MADISON – A legislative audit on Monday shed some light on the complete inability of Governor Evers’ administration to provide unemployment benefits to the hundreds of thousands of Wisconsin families left without work due to COVID-19 and Evers’ Safer at Home Order. A lot of the delays were caused by DWD not taking action on its own to move ahead with the claim, even when they had all the information they needed, and being slow to ramp up efforts to address the backlog.

“I don’t fault DWD for being caught behind the eight ball, that is to be expected,” said Van Wanggaard (R-Racine).

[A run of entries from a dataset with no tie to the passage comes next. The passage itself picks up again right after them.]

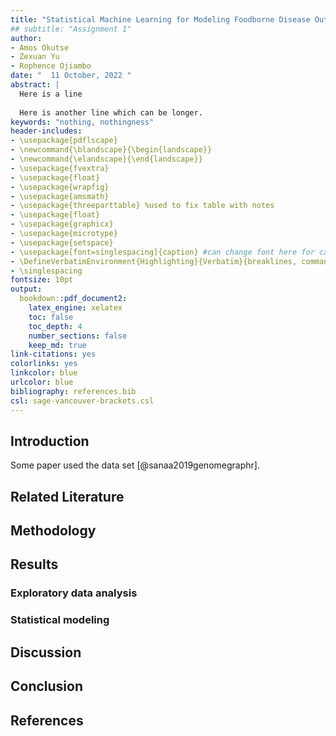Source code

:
 ```yaml
---
title: "Statistical Machine Learning for Modeling Foodborne Disease Outbreaks"
## subtitle: "Assignment 1"
author: 
- Amos Okutse
- Zexuan Yu
- Rophence Ojiambo
date: "  11 October, 2022 "
abstract: |
  Here is a line
  
  Here is another line which can be longer.
keywords: "nothing, nothingness"
header-includes:
- \usepackage{pdflscape}
- \newcommand{\blandscape}{\begin{landscape}}
- \newcommand{\elandscape}{\end{landscape}}
- \usepackage{fvextra}
- \usepackage{float}
- \usepackage{wrapfig}
- \usepackage{amsmath}
- \usepackage{threeparttable} %used to fix table with notes
- \usepackage{float}
- \usepackage{graphicx}
- \usepackage{microtype}
- \usepackage{setspace}
- \usepackage[font=singlespacing]{caption} #can change font here for captions here!!
- \DefineVerbatimEnvironment{Highlighting}{Verbatim}{breaklines, commandchars=\\\{\}}
- \singlespacing
fontsize: 10pt
output:
  bookdown::pdf_document2:
    latex_engine: xelatex
    toc: false
    toc_depth: 4
    number_sections: false
    keep_md: true
link-citations: yes
colorlinks: yes
linkcolor: blue
urlcolor: blue
bibliography: references.bib
csl: sage-vancouver-brackets.csl
---
```


## Introduction

Some paper used the data set [@sanaa2019genomegraphr].


## Related Literature



## Methodology



## Results




### Exploratory data analysis



### Statistical modeling



## Discussion



## Conclusion




## References

<div id="refs"></div>

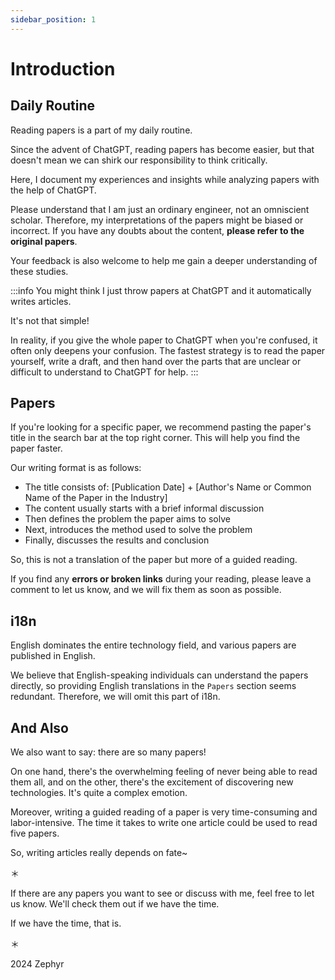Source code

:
 ```yaml
---
sidebar_position: 1
---
```


# Introduction

## Daily Routine

Reading papers is a part of my daily routine.

Since the advent of ChatGPT, reading papers has become easier, but that doesn't mean we can shirk our responsibility to think critically.

Here, I document my experiences and insights while analyzing papers with the help of ChatGPT.

Please understand that I am just an ordinary engineer, not an omniscient scholar. Therefore, my interpretations of the papers might be biased or incorrect. If you have any doubts about the content, **please refer to the original papers**.

Your feedback is also welcome to help me gain a deeper understanding of these studies.

:::info
You might think I just throw papers at ChatGPT and it automatically writes articles.

It's not that simple!

In reality, if you give the whole paper to ChatGPT when you're confused, it often only deepens your confusion. The fastest strategy is to read the paper yourself, write a draft, and then hand over the parts that are unclear or difficult to understand to ChatGPT for help.
:::

## Papers

If you're looking for a specific paper, we recommend pasting the paper's title in the search bar at the top right corner. This will help you find the paper faster.

Our writing format is as follows:

- The title consists of: [Publication Date] + [Author's Name or Common Name of the Paper in the Industry]
- The content usually starts with a brief informal discussion
- Then defines the problem the paper aims to solve
- Next, introduces the method used to solve the problem
- Finally, discusses the results and conclusion

So, this is not a translation of the paper but more of a guided reading.

If you find any **errors or broken links** during your reading, please leave a comment to let us know, and we will fix them as soon as possible.

## i18n

English dominates the entire technology field, and various papers are published in English.

We believe that English-speaking individuals can understand the papers directly, so providing English translations in the `Papers` section seems redundant. Therefore, we will omit this part of i18n.

## And Also

We also want to say: there are so many papers!

On one hand, there's the overwhelming feeling of never being able to read them all, and on the other, there's the excitement of discovering new technologies. It's quite a complex emotion.

Moreover, writing a guided reading of a paper is very time-consuming and labor-intensive. The time it takes to write one article could be used to read five papers.

So, writing articles really depends on fate~

＊

If there are any papers you want to see or discuss with me, feel free to let us know. We'll check them out if we have the time.

If we have the time, that is.

＊

2024 Zephyr

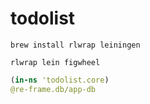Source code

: # todolist

```console
brew install rlwrap leiningen

rlwrap lein figwheel
```

```clj
(in-ns 'todolist.core)
@re-frame.db/app-db
```
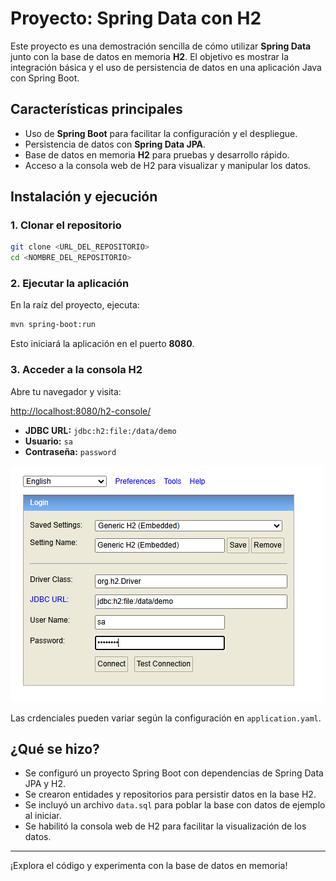 # Proyecto: Spring Data con H2

Este proyecto es una demostración sencilla de cómo utilizar **Spring Data** junto con la base de datos en memoria **H2**. El objetivo es mostrar la integración básica y el uso de persistencia de datos en una aplicación Java con Spring Boot.

## Características principales
- Uso de **Spring Boot** para facilitar la configuración y el despliegue.
- Persistencia de datos con **Spring Data JPA**.
- Base de datos en memoria **H2** para pruebas y desarrollo rápido.
- Acceso a la consola web de H2 para visualizar y manipular los datos.

## Instalación y ejecución

### 1. Clonar el repositorio

```bash
git clone <URL_DEL_REPOSITORIO>
cd <NOMBRE_DEL_REPOSITORIO>
```

### 2. Ejecutar la aplicación

En la raíz del proyecto, ejecuta:

```bash
mvn spring-boot:run
```

Esto iniciará la aplicación en el puerto **8080**.

### 3. Acceder a la consola H2

Abre tu navegador y visita:

[http://localhost:8080/h2-console/](http://localhost:8080/h2-console/)

- **JDBC URL:** `jdbc:h2:file:/data/demo`
- **Usuario:** `sa`
- **Contraseña:** `password`

![img.png](src%2Fmain%2Fresources%2Fimg%2Fimg.png)

Las crdenciales pueden variar según la configuración en `application.yaml`.

## ¿Qué se hizo?
- Se configuró un proyecto Spring Boot con dependencias de Spring Data JPA y H2.
- Se crearon entidades y repositorios para persistir datos en la base H2.
- Se incluyó un archivo `data.sql` para poblar la base con datos de ejemplo al iniciar.
- Se habilitó la consola web de H2 para facilitar la visualización de los datos.

---

¡Explora el código y experimenta con la base de datos en memoria!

“But the Evers’ administration’s failure to act, even when the ball was in their court for 2-3 months is beyond inexcusable – it’s almost criminal. How many people were forced into depression, or panic, how many people suffered because of their incompetence?”
Among the audit’s findings were:

 An AVERAGE wait time of 6 weeks for processing of unemployment claims entirely the fault of DWD including:
o 5 1⁄2 weeks average delay when DWD had all the information needed
o 6 1⁄2 weeks average delay prior to DWD requesting more information for claimants
o 2 1⁄2 months average delay prior to DWD requesting information from employers
 Waiting two months before adding adjudication staff despite the hundreds of thousands of claims in adjudication, and being overwhelmed on day one.
 Almost 25% of claims taking more than 5 weeks to process – some still waiting
 Adjudicators only averaging 3.3 hours of overtime for 6 months.

“These aren’t just statistics. These are heart-wrenching stories of people victimized by the Evers’ administration’s complete inability and/or unwillingness to help our unemployed workers,” said Wanggaard. “I mean, who waits 6 weeks to put something they already have into a computer when people are suffering? And why are people only working 3 hours a week extra? Basically, it means they ate lunch at their desk and made it home for dinner. That’s it. That’s their response to an economic crisis that they helped create. It’s inexcusable.”

Wanggaard also noted that despite the fact Evers dismissed his previous DWD secretary, the Administrator of Wisconsin Unemployment Division is still working in his $105,000 job, despite the almost 100,000 claims that remain unresolved as of October. Wanggaard has previously called for the resignation of Wisconsin’s Unemployment Administrator.